Task description: The first line of the entries and each line after it, through the one that contains "Get score by", are to be duplicated exactly; no picture belongs in the copy.

Data:
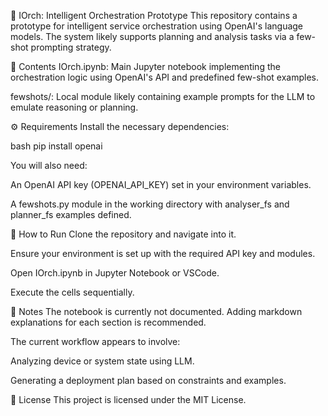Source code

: 🧠 IOrch: Intelligent Orchestration Prototype
This repository contains a prototype for intelligent service orchestration using OpenAI's language models. The system likely supports planning and analysis tasks via a few-shot prompting strategy.

📁 Contents
IOrch.ipynb: Main Jupyter notebook implementing the orchestration logic using OpenAI's API and predefined few-shot examples.

fewshots/: Local module likely containing example prompts for the LLM to emulate reasoning or planning.

⚙️ Requirements
Install the necessary dependencies:

bash
pip install openai

You will also need:

An OpenAI API key (OPENAI_API_KEY) set in your environment variables.

A fewshots.py module in the working directory with analyser_fs and planner_fs examples defined.

🚀 How to Run
Clone the repository and navigate into it.

Ensure your environment is set up with the required API key and modules.

Open IOrch.ipynb in Jupyter Notebook or VSCode.

Execute the cells sequentially.

📝 Notes
The notebook is currently not documented. Adding markdown explanations for each section is recommended.

The current workflow appears to involve:

Analyzing device or system state using LLM.

Generating a deployment plan based on constraints and examples.

📌 License
This project is licensed under the MIT License.
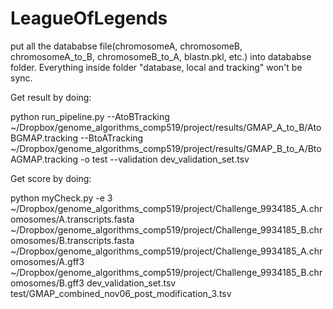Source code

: # LeagueOfLegends

put all the datababse file(chromosomeA, chromosomeB, chromosomeA_to_B, chromosomeB_to_A, blastn.pkl, etc.) into datababse folder.
Everything inside folder "database, local and tracking" won't be sync.

Get result by doing:

python run_pipeline.py --AtoBTracking ~/Dropbox/genome_algorithms_comp519/project/results/GMAP_A_to_B/AtoBGMAP.tracking --BtoATracking ~/Dropbox/genome_algorithms_comp519/project/results/GMAP_B_to_A/BtoAGMAP.tracking -o test --validation dev_validation_set.tsv

Get score by doing:

python myCheck.py -e 3 ~/Dropbox/genome_algorithms_comp519/project/Challenge_9934185_A.chromosomes/A.transcripts.fasta ~/Dropbox/genome_algorithms_comp519/project/Challenge_9934185_B.chromosomes/B.transcripts.fasta ~/Dropbox/genome_algorithms_comp519/project/Challenge_9934185_A.chromosomes/A.gff3 ~/Dropbox/genome_algorithms_comp519/project/Challenge_9934185_B.chromosomes/B.gff3 dev_validation_set.tsv test/GMAP_combined_nov06_post_modification_3.tsv


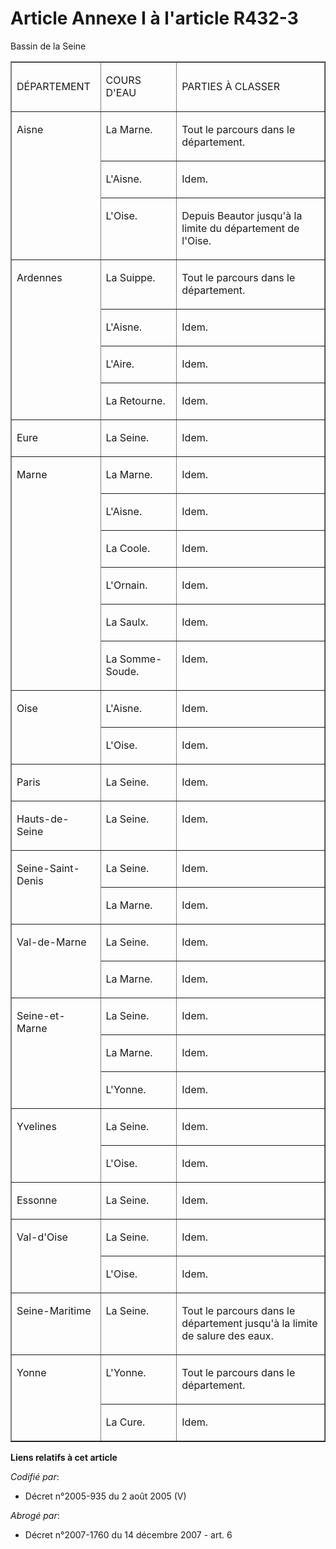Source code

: # Article Annexe I à l'article R432-3

Bassin de la Seine

<table width="605" cellpadding="0" align="center" border="1" cellspacing="0">
  <tbody>
    <tr>
      <td width="132">

DÉPARTEMENT

</td>
      <td width="132">

COURS D'EAU

</td>
      <td width="321">

PARTIES À CLASSER

</td>
    </tr>
    <tr>
      <td rowspan="3" width="132" valign="top">

Aisne

</td>
      <td valign="top" width="132">

La Marne.

</td>
      <td width="321" valign="top">

Tout le parcours dans le département.

</td>
    </tr>
    <tr>
      <td valign="top" width="132">

L'Aisne.

</td>
      <td width="321" valign="top">

Idem.

</td>
    </tr>
    <tr>
      <td valign="top" width="132">

L'Oise.

</td>
      <td valign="top" width="321">

Depuis Beautor jusqu'à la limite du département de l'Oise.

</td>
    </tr>
    <tr>
      <td width="132" valign="top" rowspan="4">

Ardennes

</td>
      <td valign="top" width="132">

La Suippe.

</td>
      <td width="321" valign="top">

Tout le parcours dans le département.

</td>
    </tr>
    <tr>
      <td width="132" valign="top">

L'Aisne.

</td>
      <td valign="top" width="321">

Idem.

</td>
    </tr>
    <tr>
      <td width="132" valign="top">

L'Aire.

</td>
      <td valign="top" width="321">

Idem.

</td>
    </tr>
    <tr>
      <td width="132" valign="top">

La Retourne.

</td>
      <td width="321" valign="top">

Idem.

</td>
    </tr>
    <tr>
      <td width="132" valign="top">

Eure

</td>
      <td width="132" valign="top">

La Seine.

</td>
      <td valign="top" width="321">

Idem.

</td>
    </tr>
    <tr>
      <td valign="top" width="132" rowspan="6">

Marne

</td>
      <td valign="top" width="132">

La Marne.

</td>
      <td valign="top" width="321">

Idem.

</td>
    </tr>
    <tr>
      <td valign="top" width="132">

L'Aisne.

</td>
      <td valign="top" width="321">

Idem.

</td>
    </tr>
    <tr>
      <td valign="top" width="132">

La Coole.

</td>
      <td valign="top" width="321">

Idem.

</td>
    </tr>
    <tr>
      <td valign="top" width="132">

L'Ornain.

</td>
      <td valign="top" width="321">

Idem.

</td>
    </tr>
    <tr>
      <td width="132" valign="top">

La Saulx.

</td>
      <td valign="top" width="321">

Idem.

</td>
    </tr>
    <tr>
      <td width="132" valign="top">

La Somme-Soude.

</td>
      <td valign="top" width="321">

Idem.

</td>
    </tr>
    <tr>
      <td rowspan="2" width="132" valign="top">

Oise

</td>
      <td valign="top" width="132">

L'Aisne.

</td>
      <td valign="top" width="321">

Idem.

</td>
    </tr>
    <tr>
      <td width="132" valign="top">

L'Oise.

</td>
      <td valign="top" width="321">

Idem.

</td>
    </tr>
    <tr>
      <td valign="top" width="132">

Paris

</td>
      <td width="132" valign="top">

La Seine.

</td>
      <td valign="top" width="321">

Idem.

</td>
    </tr>
    <tr>
      <td width="132" valign="top">

Hauts-de-Seine

</td>
      <td valign="top" width="132">

La Seine.

</td>
      <td valign="top" width="321">

Idem.

</td>
    </tr>
    <tr>
      <td width="132" rowspan="2" valign="top">

Seine-Saint-Denis

</td>
      <td valign="top" width="132">

La Seine.

</td>
      <td valign="top" width="321">

Idem.

</td>
    </tr>
    <tr>
      <td valign="top" width="132">

La Marne.

</td>
      <td width="321" valign="top">

Idem.

</td>
    </tr>
    <tr>
      <td width="132" rowspan="2" valign="top">

Val-de-Marne

</td>
      <td valign="top" width="132">

La Seine.

</td>
      <td valign="top" width="321">

Idem.

</td>
    </tr>
    <tr>
      <td width="132" valign="top">

La Marne.

</td>
      <td valign="top" width="321">

Idem.

</td>
    </tr>
    <tr>
      <td rowspan="3" width="132" valign="top">

Seine-et-Marne

</td>
      <td width="132" valign="top">

La Seine.

</td>
      <td valign="top" width="321">

Idem.

</td>
    </tr>
    <tr>
      <td width="132" valign="top">

La Marne.

</td>
      <td valign="top" width="321">

Idem.

</td>
    </tr>
    <tr>
      <td valign="top" width="132">

L'Yonne.

</td>
      <td width="321" valign="top">

Idem.

</td>
    </tr>
    <tr>
      <td width="132" valign="top" rowspan="2">

Yvelines

</td>
      <td width="132" valign="top">

La Seine.

</td>
      <td valign="top" width="321">

Idem.

</td>
    </tr>
    <tr>
      <td valign="top" width="132">

L'Oise.

</td>
      <td valign="top" width="321">

Idem.

</td>
    </tr>
    <tr>
      <td width="132" valign="top">

Essonne

</td>
      <td width="132" valign="top">

La Seine.

</td>
      <td width="321" valign="top">

Idem.

</td>
    </tr>
    <tr>
      <td valign="top" rowspan="2" width="132">

Val-d'Oise

</td>
      <td valign="top" width="132">

La Seine.

</td>
      <td width="321" valign="top">

Idem.

</td>
    </tr>
    <tr>
      <td valign="top" width="132">

L'Oise.

</td>
      <td width="321" valign="top">

Idem.

</td>
    </tr>
    <tr>
      <td width="132" valign="top">

Seine-Maritime

</td>
      <td valign="top" width="132">

La Seine.

</td>
      <td valign="top" width="321">

Tout le parcours dans le département jusqu'à la limite de salure des eaux.

</td>
    </tr>
    <tr>
      <td rowspan="2" valign="top" width="132">

Yonne

</td>
      <td width="132" valign="top">

L'Yonne.

</td>
      <td valign="top" width="321">

Tout le parcours dans le département.

</td>
    </tr>
    <tr>
      <td valign="top" width="132">

La Cure.

</td>
      <td width="321" valign="top">

Idem.

</td>
    </tr>
  </tbody>
</table>

**Liens relatifs à cet article**

_Codifié par_:

  - Décret n°2005-935 du 2 août 2005 (V)

_Abrogé par_:

  - Décret n°2007-1760 du 14 décembre 2007 - art. 6
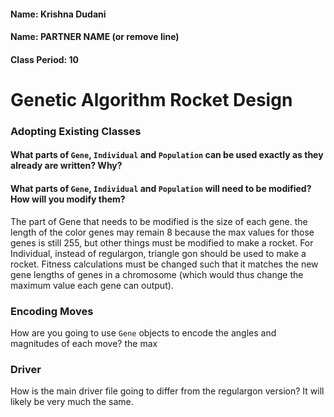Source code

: #### Name: Krishna Dudani
#### Name: PARTNER NAME (or remove line)
#### Class Period: 10

# Genetic Algorithm Rocket Design

### Adopting Existing Classes
#### What parts of `Gene`, `Individual` and `Population` can be used exactly as they already are written? Why?


#### What parts of `Gene`, `Individual` and `Population` will need to be modified? How will you modify them?
The part of Gene that needs to be modified is the size of each gene. the length of the color genes may remain 8 because the max values for those genes is still 255, but other things must be modified to make a rocket.
For Individual, instead of regulargon, triangle gon should be used to make a rocket. Fitness calculations must be changed such that it matches the new gene lengths of genes in a chromosome (which would thus change the maximum value each gene can output).
### Encoding Moves
How are you going to use `Gene` objects to encode the angles and magnitudes of each move?
the max

### Driver
How is the main driver file going to differ from the regulargon version?
It will likely be very much the same.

Solution to this task:
Source code

: 🧠 IOrch: Intelligent Orchestration Prototype
This repository contains a prototype for intelligent service orchestration using OpenAI's language models. The system likely supports planning and analysis tasks via a few-shot prompting strategy.

📁 Contents
IOrch.ipynb: Main Jupyter notebook implementing the orchestration logic using OpenAI's API and predefined few-shot examples.

fewshots/: Local module likely containing example prompts for the LLM to emulate reasoning or planning.

⚙️ Requirements
Install the necessary dependencies:

bash
pip install openai

You will also need:

An OpenAI API key (OPENAI_API_KEY) set in your environment variables.

A fewshots.py module in the working directory with analyser_fs and planner_fs examples defined.

🚀 How to Run
Clone the repository and navigate into it.

Ensure your environment is set up with the required API key and modules.

Open IOrch.ipynb in Jupyter Notebook or VSCode.

Execute the cells sequentially.

📝 Notes
The notebook is currently not documented. Adding markdown explanations for each section is recommended.

The current workflow appears to involve:

Analyzing device or system state using LLM.

Generating a deployment plan based on constraints and examples.

📌 License
This project is licensed under the MIT License.
Source code

: # LeagueOfLegends

put all the datababse file(chromosomeA, chromosomeB, chromosomeA_to_B, chromosomeB_to_A, blastn.pkl, etc.) into datababse folder.
Everything inside folder "database, local and tracking" won't be sync.

Get result by doing:

python run_pipeline.py --AtoBTracking ~/Dropbox/genome_algorithms_comp519/project/results/GMAP_A_to_B/AtoBGMAP.tracking --BtoATracking ~/Dropbox/genome_algorithms_comp519/project/results/GMAP_B_to_A/BtoAGMAP.tracking -o test --validation dev_validation_set.tsv

Get score by doing:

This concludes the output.